Twenty-five years ago, President Joe Biden visited Poland's capital with a warning: Even though the Soviet Union had collapsed, some of NATO's original members were not doing enough to ensure the alliance's collective defense.
"Now it is time for the people of Western Europe to invest in the security of their continent for the next century," said President Biden, then a U.S. senator.
He, now as president, has returned to Warsaw and planned a speech Saturday at a time when European security is facing its most serious test since World War II. The war in Ukraine is now in its second month, and Western leaders have spent the past week consulting over contingency plans in case the conflict spreads. The invasion has shaken NATO out of any complacency it might have felt and cast a dark shadow over Europe.
President Biden's national security adviser, Jake Sullivan, said the speech will outline the "urgency of the challenge that lies ahead" and "what the conflict in Ukraine means for the world, and why it is so important that the free world stay in unity and resolve in the face of Russian aggression."
President Biden's remarks will end a four-day trip that included a series of summits in Brussels. Before the speech, he stopped by a meeting of American and Ukrainian diplomatic and defense officials before holding talks with President Andrzej Duda.
Later, he was heading to a stadium where Ukrainian refugees go to obtain a Polish identification number that gives them access to social services such as health care and schools. Some 3.5 million people have fled Ukraine; 2 million are in Poland.
The stadium was built in 2012, when Poland and Ukraine hosted the European soccer championship, and was meant as a symbol of how far the two countries had come since the Cold War. More recently, it served as a field hospital for COVID-19 patients.

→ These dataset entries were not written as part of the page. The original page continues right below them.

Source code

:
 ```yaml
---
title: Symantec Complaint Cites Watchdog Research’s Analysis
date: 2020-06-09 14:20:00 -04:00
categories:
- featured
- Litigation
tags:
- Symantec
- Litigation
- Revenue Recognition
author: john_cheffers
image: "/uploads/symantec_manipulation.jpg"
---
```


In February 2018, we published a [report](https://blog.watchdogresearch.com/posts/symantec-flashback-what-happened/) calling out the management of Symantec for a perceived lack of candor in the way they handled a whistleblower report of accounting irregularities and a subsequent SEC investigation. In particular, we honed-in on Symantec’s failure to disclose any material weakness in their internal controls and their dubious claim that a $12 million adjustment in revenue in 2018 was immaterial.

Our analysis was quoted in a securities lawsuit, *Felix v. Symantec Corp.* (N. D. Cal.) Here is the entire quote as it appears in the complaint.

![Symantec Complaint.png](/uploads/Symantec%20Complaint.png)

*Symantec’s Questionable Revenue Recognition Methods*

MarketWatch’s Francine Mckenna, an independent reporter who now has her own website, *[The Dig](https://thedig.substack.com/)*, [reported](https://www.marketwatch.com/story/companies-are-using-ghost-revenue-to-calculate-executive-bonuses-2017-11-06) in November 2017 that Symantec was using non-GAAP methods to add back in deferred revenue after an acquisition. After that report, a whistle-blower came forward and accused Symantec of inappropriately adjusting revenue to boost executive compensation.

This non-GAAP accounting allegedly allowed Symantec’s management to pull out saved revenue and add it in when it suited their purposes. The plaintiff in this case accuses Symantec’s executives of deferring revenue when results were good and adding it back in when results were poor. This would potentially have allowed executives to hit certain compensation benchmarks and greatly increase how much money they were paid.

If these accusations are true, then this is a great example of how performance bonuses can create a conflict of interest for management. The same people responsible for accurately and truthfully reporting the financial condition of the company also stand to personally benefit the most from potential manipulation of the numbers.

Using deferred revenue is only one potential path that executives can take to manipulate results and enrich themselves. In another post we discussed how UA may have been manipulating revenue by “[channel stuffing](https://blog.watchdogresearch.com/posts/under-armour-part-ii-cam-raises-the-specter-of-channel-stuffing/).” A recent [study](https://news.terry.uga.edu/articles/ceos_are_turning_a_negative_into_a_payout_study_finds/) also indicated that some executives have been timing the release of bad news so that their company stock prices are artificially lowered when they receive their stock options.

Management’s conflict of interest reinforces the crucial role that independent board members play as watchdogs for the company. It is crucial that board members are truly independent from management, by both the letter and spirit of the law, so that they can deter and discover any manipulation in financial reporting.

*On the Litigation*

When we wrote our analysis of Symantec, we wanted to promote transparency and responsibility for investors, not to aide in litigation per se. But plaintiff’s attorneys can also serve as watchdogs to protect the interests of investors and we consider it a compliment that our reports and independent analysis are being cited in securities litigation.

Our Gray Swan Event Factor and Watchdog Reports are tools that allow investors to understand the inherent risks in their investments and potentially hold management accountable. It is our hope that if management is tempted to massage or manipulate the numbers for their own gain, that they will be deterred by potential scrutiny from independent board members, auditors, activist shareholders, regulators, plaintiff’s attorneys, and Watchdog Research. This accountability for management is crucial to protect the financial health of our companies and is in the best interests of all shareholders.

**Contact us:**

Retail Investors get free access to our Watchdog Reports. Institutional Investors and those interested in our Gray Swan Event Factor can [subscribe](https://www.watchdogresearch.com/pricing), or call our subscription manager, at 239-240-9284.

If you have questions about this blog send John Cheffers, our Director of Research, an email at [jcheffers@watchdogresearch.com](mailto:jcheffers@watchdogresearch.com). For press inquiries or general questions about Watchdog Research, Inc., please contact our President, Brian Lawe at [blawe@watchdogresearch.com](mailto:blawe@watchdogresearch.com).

President Biden previewed his closing speech during appearances Friday in Rzeszow.
"You're in the midst of a fight between democracies and oligarchs," he told members of the U.S. Army's 82nd Airborne Division during a visit to their temporary headquarters. "Is democracy going to prevail and the values we share, or are autocracies going to prevail?"
During a briefing on the refugee response, President Biden said "the single most important thing that we can do from the outset" to force Russian President Vladimir Putin to stop the war "is keep the democracies united in our opposition."
President Biden praised the humanitarian effort as being of "such an enormous consequence" given the scope of the crisis, which adds up to the largest flow of refugees since World War II. He appeared to lament that security concerns "understandably" will keep him from visiting Ukraine on this trip.
Duda, who appeared with President Biden on Friday, said the refugees are "guests."
"We do not want to call them refugees. They are our guests, our brothers, our neighbors from Ukraine, who today are in a very difficult situation," he said.
The U.S. has been sending money and supplies to aid the refugee effort. This week, President Biden announced $1 billion in additional aid and said the U.S. would accept up to 100,000 refugees.
The U.S. and many of its allies have imposed multiple rounds of economic and other sanctions on Russian individuals, banks and other entities in hopes that the cumulative effect over time will force Putin to withdraw his troops.
President Biden was scheduled to return to Washington after his speech in Warsaw.